It feels like forever since I got the news that my first chapbook of poems, a collection I’d been circulating to various small presses in some version since 2005, finally had been accepted for publication by Finishing Line Press.
That news came in October 2015, and the many steps in the process that take place — from manuscript acceptance to contract, from blurb-gathering to permission procuring, from book pre-order promotion to galley editing and many things in between — began to unfold. I’m happy to say that the end result, books landing in mailboxes, has finally taken place. (If anyone who ordered my book has not received it, please let me know, but as best I can tell, the orders have all been filled.)
Although early August marked the end of the critical waiting period (otherwise known as “my life of anxiety” as I awaited word the books had shipped from the publisher), it marks the beginning of the post-book stage, which has stresses of its own. For instance, now I actually have to talk about the book, which is not always as easy as it might seem.
For a long time I took a page from friends who wrote poetry who got by with saying, “the poems should speak for themselves.” I tried to say that, since it was easier, sounded sort of all-knowing and let’s face it, got me off the hook. But I feel a responsibility to the people who have supported me by buying this book to at least try to tell them, if they ask, what my poems are about. This is also not easy, and not just because, if I’m honest, I’m talking about some pretty personal stuff. To reveal oneself through poetry that suddenly has gone from readers of a literary magazine (or only my and an editors’ eyes) to a much broader readership of friends and, eek, some family members, is not so much for me a matter of being brave as of suddenly realizing a whole lot of people I invited into this world actually took me up on it and are looking at me in a different way.

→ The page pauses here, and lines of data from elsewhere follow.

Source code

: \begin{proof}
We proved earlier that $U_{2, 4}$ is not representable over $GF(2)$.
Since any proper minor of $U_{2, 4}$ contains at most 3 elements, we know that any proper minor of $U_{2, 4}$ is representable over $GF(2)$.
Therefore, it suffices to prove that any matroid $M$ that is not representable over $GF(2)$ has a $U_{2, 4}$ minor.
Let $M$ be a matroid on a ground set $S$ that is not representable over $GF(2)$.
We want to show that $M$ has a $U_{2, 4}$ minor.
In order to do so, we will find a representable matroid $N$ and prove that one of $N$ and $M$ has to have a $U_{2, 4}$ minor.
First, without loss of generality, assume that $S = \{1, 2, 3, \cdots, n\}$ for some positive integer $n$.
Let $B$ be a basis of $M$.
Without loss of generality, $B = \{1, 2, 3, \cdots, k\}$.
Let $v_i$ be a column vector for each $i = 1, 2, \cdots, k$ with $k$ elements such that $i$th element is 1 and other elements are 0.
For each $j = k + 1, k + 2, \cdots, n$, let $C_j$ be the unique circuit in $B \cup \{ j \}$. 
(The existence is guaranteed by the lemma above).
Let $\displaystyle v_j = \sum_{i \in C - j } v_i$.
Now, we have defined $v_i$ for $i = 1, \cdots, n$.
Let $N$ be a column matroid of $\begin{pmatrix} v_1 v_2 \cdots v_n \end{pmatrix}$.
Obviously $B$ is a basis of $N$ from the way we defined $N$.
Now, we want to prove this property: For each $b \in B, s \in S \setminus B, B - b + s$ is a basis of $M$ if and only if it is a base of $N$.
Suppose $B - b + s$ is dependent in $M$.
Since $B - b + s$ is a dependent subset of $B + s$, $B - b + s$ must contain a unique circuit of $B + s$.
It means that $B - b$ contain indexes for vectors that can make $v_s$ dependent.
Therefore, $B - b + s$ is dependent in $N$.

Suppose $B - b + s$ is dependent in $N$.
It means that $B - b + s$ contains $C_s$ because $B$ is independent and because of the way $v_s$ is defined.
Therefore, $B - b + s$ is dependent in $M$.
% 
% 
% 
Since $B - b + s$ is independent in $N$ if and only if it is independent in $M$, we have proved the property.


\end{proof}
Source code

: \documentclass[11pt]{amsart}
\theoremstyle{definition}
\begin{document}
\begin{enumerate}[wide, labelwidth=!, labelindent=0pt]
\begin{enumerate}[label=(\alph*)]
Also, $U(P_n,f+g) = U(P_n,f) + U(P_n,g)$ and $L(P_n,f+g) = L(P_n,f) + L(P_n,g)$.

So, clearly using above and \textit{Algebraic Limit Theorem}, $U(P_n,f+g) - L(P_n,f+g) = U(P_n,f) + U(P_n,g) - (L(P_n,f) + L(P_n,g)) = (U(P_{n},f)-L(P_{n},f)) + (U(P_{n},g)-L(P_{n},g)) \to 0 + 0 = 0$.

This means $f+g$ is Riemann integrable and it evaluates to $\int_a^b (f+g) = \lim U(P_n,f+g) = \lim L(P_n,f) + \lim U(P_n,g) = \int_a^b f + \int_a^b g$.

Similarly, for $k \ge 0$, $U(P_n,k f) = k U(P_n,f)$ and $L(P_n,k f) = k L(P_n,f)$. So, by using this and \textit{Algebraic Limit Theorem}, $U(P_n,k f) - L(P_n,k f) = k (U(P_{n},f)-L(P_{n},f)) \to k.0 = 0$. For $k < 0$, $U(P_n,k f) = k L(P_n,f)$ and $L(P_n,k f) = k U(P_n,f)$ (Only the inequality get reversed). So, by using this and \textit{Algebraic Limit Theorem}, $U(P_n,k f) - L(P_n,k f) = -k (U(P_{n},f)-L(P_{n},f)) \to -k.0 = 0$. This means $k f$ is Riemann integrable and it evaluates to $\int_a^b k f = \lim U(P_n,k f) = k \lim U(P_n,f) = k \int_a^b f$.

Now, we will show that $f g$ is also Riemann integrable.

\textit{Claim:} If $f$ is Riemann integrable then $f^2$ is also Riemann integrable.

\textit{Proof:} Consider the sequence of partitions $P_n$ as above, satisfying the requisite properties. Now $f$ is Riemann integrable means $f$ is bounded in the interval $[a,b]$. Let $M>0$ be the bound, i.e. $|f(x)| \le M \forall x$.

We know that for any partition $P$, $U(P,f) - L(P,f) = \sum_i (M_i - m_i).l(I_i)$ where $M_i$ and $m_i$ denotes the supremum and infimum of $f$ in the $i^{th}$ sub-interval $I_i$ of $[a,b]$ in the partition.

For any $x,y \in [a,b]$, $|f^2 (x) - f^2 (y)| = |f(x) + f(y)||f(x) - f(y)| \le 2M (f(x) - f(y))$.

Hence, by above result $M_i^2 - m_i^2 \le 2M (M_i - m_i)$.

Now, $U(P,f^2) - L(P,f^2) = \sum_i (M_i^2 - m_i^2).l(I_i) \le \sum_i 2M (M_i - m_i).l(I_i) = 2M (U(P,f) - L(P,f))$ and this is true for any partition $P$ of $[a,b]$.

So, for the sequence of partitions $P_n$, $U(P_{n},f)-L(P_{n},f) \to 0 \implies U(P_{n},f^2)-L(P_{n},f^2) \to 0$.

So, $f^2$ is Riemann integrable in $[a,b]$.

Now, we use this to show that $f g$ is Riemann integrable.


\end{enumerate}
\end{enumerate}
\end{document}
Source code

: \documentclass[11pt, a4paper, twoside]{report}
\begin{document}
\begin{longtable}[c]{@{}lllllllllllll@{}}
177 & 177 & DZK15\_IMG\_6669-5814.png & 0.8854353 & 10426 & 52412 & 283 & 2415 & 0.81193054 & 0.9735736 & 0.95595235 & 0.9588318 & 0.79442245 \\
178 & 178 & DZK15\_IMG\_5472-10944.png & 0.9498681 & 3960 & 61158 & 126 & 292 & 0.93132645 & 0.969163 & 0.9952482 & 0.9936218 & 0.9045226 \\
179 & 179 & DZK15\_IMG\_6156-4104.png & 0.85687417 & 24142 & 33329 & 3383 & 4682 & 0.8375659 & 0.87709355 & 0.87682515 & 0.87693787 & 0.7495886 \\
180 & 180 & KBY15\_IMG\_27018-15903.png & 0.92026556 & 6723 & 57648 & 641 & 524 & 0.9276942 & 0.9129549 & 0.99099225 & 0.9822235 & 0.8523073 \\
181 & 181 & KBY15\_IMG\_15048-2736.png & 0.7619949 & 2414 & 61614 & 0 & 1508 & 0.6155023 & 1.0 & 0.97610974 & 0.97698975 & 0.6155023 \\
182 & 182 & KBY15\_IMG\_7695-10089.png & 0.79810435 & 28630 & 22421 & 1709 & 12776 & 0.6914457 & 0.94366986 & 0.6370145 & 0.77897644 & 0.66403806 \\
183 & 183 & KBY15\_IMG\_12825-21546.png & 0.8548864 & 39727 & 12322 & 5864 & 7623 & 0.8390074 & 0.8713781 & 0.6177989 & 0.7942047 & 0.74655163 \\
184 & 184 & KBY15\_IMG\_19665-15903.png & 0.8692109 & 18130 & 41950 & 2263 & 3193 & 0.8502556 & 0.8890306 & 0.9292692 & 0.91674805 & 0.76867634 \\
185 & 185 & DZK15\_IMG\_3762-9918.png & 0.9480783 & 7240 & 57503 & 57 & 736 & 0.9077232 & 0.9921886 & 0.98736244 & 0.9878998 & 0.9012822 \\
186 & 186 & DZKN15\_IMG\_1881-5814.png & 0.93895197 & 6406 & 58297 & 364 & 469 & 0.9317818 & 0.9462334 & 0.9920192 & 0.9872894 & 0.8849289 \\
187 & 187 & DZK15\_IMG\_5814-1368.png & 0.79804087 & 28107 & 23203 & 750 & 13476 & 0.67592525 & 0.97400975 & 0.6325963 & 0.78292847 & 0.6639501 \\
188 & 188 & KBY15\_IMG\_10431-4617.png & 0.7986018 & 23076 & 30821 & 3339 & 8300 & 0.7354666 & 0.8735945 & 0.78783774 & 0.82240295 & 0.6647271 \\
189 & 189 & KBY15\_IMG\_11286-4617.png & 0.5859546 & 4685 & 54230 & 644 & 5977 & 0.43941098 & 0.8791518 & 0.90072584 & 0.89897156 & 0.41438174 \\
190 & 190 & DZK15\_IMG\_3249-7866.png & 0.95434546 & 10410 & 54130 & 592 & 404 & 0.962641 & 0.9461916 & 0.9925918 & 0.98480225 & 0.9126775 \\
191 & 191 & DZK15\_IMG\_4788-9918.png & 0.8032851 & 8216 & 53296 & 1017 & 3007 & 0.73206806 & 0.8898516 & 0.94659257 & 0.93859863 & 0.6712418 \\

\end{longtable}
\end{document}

This past week at a conference, a close friend of mine who had purchased two copies of the book, one for her and one for her mother, came up to me to say she’d received her copies and read hers cover to cover. She liked what she’d read and told me so, referencing specific poems and parts of poems that spoke to her. Then she said: “My mom just called me. She’s reading your book and she’s upset because she doesn’t get it.”
I admit this caught me off-guard. I listened to my friend talk about the particular poem her mom was reading and to her interpretation of that poem as she relayed it to her mom and then in turn back to me, with the implied question, “that’s right, isn’t it? That was what you were saying, wasn’t it?”
My friend both impressed and touched me by her careful reading and I did tell her she was “on the right track” (sounds safe, doesn’t it)? But there’s always more to say about a poem: where it came from, how it evolved, what it meant then and what it might mean now. It’s not always as simple as “what it’s about.” But I understand why people ask that question of poetry; I ask it myself when I read or describe a work or am interested in reading about a particular poet (although in that context I’m mostly wondering what the POET is about.)
So I’m trying to cultivate a language I can use to describe not just what I do and why, when I write, but what specific poems “are about.”
I might say, “this poem is about someone I knew through our families but I didn’t really know him personally and one day I heard on the news that he was dead.” Or, “this poem was written about a thing that someone dear to me gave me as a wedding present more than 20 years ago that came to embody much more than thing-ness when the person died.”
I’m describing my poems more frequently as stories. I might say, “each poem is a story about something that happened to me or to someone and the speaker of the poem is sharing this experience in hopes that story will resonate with you, the reader.”
If you’re someone who has read my work and wonders what a certain poem is about, you can always feel free to ask me. I will do my best to answer, but have absolutely no idea what I’ll say.